**ASSIGNMENT:**
Would you print the records below word for word, without the pictures?

_ _ _ _ _ _ _

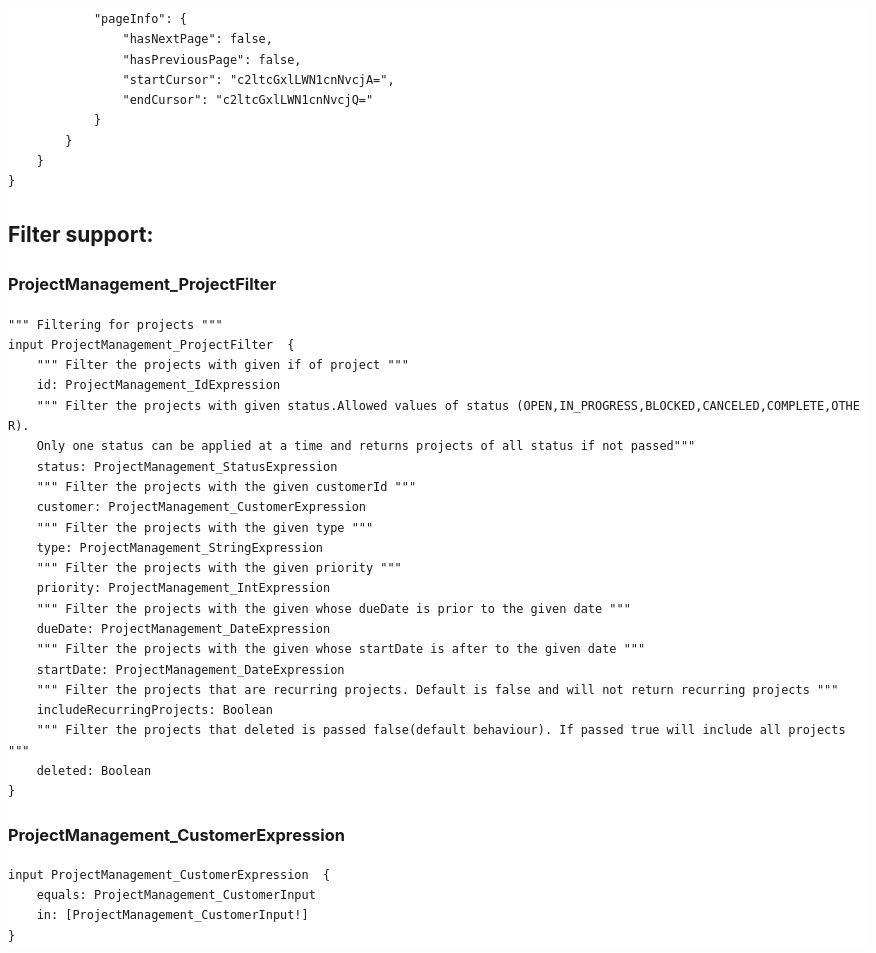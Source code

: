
 ```
            "pageInfo": {
                "hasNextPage": false,
                "hasPreviousPage": false,
                "startCursor": "c2ltcGxlLWN1cnNvcjA=",
                "endCursor": "c2ltcGxlLWN1cnNvcjQ="
            }
        }
    }
}

```

## Filter support:

### ProjectManagement_ProjectFilter

```
""" Filtering for projects """
input ProjectManagement_ProjectFilter  {
    """ Filter the projects with given if of project """
    id: ProjectManagement_IdExpression
    """ Filter the projects with given status.Allowed values of status (OPEN,IN_PROGRESS,BLOCKED,CANCELED,COMPLETE,OTHER).
    Only one status can be applied at a time and returns projects of all status if not passed"""
    status: ProjectManagement_StatusExpression
    """ Filter the projects with the given customerId """
    customer: ProjectManagement_CustomerExpression
    """ Filter the projects with the given type """
    type: ProjectManagement_StringExpression
    """ Filter the projects with the given priority """
    priority: ProjectManagement_IntExpression
    """ Filter the projects with the given whose dueDate is prior to the given date """
    dueDate: ProjectManagement_DateExpression
    """ Filter the projects with the given whose startDate is after to the given date """
    startDate: ProjectManagement_DateExpression
    """ Filter the projects that are recurring projects. Default is false and will not return recurring projects """
    includeRecurringProjects: Boolean
    """ Filter the projects that deleted is passed false(default behaviour). If passed true will include all projects """
    deleted: Boolean
}
```

### ProjectManagement_CustomerExpression
```
input ProjectManagement_CustomerExpression  {
    equals: ProjectManagement_CustomerInput
    in: [ProjectManagement_CustomerInput!]
}
```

_ _ _ _ _ _ _

**SOLUTION FOR THIS TASK:**
Source code

:
 ```
            "pageInfo": {
                "hasNextPage": false,
                "hasPreviousPage": false,
                "startCursor": "c2ltcGxlLWN1cnNvcjA=",
                "endCursor": "c2ltcGxlLWN1cnNvcjQ="
            }
        }
    }
}

```

## Filter support:

### ProjectManagement_ProjectFilter

```
""" Filtering for projects """
input ProjectManagement_ProjectFilter  {
    """ Filter the projects with given if of project """
    id: ProjectManagement_IdExpression
    """ Filter the projects with given status.Allowed values of status (OPEN,IN_PROGRESS,BLOCKED,CANCELED,COMPLETE,OTHER).
    Only one status can be applied at a time and returns projects of all status if not passed"""
    status: ProjectManagement_StatusExpression
    """ Filter the projects with the given customerId """
    customer: ProjectManagement_CustomerExpression
    """ Filter the projects with the given type """
    type: ProjectManagement_StringExpression
    """ Filter the projects with the given priority """
    priority: ProjectManagement_IntExpression
    """ Filter the projects with the given whose dueDate is prior to the given date """
    dueDate: ProjectManagement_DateExpression
    """ Filter the projects with the given whose startDate is after to the given date """
    startDate: ProjectManagement_DateExpression
    """ Filter the projects that are recurring projects. Default is false and will not return recurring projects """
    includeRecurringProjects: Boolean
    """ Filter the projects that deleted is passed false(default behaviour). If passed true will include all projects """
    deleted: Boolean
}
```

### ProjectManagement_CustomerExpression
```
input ProjectManagement_CustomerExpression  {
    equals: ProjectManagement_CustomerInput
    in: [ProjectManagement_CustomerInput!]
}
```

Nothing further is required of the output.